Google VP: Stop Playing Whac-A-Mole With Hackers | #cybercrime | #infosec


Whether it’s stealing oceans of personally identifiable information or holding major corporations for ransom, cybercrime is big business, dealing in big money. If you’re a CISO or other security professional, you have to deal with the aftermath of such attacks, but simply responding isn’t nearly enough. Addressing attendees at the RSAC Conference in San Francisco, Google threat intelligence VP Sandra Joyce called on the industry to take the fight upstream to the attackers and ensure they have a very bad day.

“Our adversaries are evolving,” said Joyce. “They have serious resources in play. We see this in a shift toward mass extortion groups, attacking hundreds of targets simultaneously.” She pointed out that in a typical attack, the group that achieves initial access hands off its gains to a secondary group that uses the cyber-loot. Since 2022, the time between that initial access and the handoff has dropped from eight hours to 22 seconds.

Cyber attackers are shifting away from opportunistic data sales to pre-planned partnerships, noted Joyce. And adversaries now rely on AI to further advance speed, scale, and sophistication.


Why Reactive Security Is No Longer Enough

“Intelligence sharing is not sufficient,” said Joyce. “We have to do more. As defenders, we must go upstream to disrupt the attackers. We must move toward a philosophy of active defense.”

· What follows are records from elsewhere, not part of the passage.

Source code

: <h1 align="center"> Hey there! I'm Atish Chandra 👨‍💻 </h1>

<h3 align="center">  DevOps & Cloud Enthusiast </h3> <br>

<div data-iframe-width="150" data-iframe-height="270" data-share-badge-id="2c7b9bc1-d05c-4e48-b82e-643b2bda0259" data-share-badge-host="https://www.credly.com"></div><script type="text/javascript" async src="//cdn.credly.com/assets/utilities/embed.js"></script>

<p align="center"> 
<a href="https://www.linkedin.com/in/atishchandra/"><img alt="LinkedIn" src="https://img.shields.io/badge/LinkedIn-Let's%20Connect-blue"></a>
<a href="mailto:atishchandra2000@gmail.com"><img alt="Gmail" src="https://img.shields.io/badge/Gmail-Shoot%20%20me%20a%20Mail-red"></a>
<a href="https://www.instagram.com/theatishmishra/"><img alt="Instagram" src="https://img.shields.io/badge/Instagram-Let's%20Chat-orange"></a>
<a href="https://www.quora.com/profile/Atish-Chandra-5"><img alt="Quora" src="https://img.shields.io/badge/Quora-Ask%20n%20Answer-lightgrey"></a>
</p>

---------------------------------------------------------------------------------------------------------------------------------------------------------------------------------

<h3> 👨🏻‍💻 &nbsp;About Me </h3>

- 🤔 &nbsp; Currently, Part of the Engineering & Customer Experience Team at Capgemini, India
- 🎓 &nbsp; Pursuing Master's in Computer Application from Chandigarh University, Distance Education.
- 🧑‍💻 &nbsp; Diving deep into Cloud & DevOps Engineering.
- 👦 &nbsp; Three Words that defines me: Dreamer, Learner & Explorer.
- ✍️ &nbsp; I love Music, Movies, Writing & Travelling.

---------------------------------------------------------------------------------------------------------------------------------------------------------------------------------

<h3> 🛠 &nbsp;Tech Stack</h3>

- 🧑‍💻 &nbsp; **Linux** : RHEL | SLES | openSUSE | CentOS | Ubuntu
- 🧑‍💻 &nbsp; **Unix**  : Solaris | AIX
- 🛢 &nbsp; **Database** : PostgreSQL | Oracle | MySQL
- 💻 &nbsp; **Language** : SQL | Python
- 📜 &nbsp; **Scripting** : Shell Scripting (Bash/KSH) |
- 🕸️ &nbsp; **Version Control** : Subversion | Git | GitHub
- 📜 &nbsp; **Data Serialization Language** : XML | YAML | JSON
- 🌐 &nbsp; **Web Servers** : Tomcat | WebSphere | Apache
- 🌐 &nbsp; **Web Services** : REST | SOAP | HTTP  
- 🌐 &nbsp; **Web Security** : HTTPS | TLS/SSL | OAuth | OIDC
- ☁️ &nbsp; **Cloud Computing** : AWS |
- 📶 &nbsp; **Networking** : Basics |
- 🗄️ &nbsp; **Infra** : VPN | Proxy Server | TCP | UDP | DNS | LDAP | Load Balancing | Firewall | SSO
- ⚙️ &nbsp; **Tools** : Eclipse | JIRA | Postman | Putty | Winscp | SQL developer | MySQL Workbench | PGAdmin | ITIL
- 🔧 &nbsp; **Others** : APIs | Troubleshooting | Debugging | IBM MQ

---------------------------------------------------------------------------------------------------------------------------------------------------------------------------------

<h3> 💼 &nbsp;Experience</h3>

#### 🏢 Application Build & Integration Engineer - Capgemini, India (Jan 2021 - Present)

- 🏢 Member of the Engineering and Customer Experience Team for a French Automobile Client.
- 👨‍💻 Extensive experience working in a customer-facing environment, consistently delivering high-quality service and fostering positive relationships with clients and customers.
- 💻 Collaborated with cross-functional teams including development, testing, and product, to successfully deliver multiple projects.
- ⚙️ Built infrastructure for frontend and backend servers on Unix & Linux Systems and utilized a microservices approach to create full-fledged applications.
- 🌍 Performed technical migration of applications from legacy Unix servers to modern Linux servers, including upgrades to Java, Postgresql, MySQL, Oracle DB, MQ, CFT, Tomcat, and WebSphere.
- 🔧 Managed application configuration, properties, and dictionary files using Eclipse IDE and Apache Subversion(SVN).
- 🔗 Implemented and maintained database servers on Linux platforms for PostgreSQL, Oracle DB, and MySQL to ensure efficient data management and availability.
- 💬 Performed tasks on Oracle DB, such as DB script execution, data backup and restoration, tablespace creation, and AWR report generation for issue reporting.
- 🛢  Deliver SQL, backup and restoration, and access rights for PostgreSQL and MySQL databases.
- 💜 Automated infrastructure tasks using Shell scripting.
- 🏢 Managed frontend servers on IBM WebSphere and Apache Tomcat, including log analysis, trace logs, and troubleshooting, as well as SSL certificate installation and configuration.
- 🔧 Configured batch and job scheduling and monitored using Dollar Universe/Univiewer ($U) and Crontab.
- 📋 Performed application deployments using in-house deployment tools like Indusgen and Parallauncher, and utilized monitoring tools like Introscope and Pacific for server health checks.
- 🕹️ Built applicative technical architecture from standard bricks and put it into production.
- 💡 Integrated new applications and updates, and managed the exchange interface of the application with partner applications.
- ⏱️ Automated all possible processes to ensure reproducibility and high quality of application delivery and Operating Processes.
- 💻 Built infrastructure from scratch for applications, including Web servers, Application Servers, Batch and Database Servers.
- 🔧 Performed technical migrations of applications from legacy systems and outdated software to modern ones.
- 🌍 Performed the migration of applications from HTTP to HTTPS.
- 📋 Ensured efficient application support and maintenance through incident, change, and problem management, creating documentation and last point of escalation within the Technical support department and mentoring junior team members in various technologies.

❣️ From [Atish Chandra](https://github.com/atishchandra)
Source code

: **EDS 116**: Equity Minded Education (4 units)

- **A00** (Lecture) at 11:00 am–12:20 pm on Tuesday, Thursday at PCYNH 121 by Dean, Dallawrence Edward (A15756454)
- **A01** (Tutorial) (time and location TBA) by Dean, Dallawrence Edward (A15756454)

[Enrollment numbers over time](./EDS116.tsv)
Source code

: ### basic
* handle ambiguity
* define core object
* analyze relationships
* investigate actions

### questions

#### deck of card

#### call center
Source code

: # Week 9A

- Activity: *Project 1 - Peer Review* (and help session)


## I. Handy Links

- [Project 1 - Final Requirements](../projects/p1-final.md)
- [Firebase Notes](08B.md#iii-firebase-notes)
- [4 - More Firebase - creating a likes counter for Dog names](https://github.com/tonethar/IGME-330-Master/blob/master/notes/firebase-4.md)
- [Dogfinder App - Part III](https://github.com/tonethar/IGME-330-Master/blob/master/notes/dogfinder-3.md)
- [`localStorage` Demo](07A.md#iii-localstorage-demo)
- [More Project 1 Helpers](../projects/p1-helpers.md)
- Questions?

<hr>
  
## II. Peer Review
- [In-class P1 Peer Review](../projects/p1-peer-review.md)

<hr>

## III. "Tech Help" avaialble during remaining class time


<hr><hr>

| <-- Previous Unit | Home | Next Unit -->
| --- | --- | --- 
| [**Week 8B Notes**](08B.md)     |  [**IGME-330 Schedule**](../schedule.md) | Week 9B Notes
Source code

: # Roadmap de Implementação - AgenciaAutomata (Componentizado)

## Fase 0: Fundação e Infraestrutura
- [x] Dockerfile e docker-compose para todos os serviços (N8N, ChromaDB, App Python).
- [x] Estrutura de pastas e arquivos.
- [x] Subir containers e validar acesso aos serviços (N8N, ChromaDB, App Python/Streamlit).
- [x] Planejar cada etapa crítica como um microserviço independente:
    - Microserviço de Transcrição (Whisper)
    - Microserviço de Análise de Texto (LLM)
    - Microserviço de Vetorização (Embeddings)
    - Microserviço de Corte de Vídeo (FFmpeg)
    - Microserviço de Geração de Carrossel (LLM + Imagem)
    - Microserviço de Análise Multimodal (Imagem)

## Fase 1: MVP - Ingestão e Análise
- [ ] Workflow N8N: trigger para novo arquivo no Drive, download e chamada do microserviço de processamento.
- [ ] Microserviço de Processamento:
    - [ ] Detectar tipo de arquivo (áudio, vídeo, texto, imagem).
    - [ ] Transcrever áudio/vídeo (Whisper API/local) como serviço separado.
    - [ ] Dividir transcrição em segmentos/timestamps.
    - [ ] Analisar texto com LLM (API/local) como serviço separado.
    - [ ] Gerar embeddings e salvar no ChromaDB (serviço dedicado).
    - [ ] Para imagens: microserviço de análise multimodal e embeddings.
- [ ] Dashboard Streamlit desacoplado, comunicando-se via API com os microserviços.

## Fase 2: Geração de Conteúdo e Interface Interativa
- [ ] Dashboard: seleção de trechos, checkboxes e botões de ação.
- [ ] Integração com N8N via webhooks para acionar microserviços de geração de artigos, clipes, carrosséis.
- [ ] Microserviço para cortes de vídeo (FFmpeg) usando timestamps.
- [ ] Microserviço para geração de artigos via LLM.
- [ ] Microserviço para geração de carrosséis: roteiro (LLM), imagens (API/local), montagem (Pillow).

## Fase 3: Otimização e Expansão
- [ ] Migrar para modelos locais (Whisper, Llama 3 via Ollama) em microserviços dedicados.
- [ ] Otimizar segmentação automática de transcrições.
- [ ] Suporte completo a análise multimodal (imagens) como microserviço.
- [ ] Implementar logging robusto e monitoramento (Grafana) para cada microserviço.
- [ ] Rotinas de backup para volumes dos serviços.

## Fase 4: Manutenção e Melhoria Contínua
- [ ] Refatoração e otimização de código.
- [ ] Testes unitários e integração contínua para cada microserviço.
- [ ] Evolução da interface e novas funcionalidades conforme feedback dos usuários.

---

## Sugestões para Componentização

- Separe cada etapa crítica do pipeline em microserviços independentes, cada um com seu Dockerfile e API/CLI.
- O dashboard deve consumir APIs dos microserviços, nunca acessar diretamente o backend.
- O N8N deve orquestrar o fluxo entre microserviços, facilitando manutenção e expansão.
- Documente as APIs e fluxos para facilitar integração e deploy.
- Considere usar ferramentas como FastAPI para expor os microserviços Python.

Our goal is to shift the development ecosystem, to make cyber attacks expensive and risky.

– Sandra Joyce, VP of threat intelligence, Google

Joyce noted that she’s not talking about “hacking back” against the attackers. “This is legal and ethical use of intelligence to protect our own platforms,” she said. “Our goal is to shift the development ecosystem, to make cyber-attacks expensive and risky.”


Inside Google’s Playbook to Disrupt Hackers

Joyce explained that Google’s approach to disruption relies on four pillars: civil legal action, public disclosure, technical takedowns, and product hardening. As an example, she pointed out the IPIDEA proxy, noting that it “facilitates botnets, creates consumer risk, and introduces vulnerabilities.” Google turned the tables by obtaining court orders that seized and shut down the command-and-control servers behind IPIDEA. After the takedown, telemetry showed a huge drop in traffic associated with IPIDEA.

Joyce also discussed the GRIDTIDE global backdoor attack. “Our response to GRIDTIDE was to create massive friction,” she said. “We didn’t just block their access to assets like Google Sheets. We dismantled their environment.” Joyce noted that the infrastructure for this attack took many years to build. With it gone, the hacking group is back to square one.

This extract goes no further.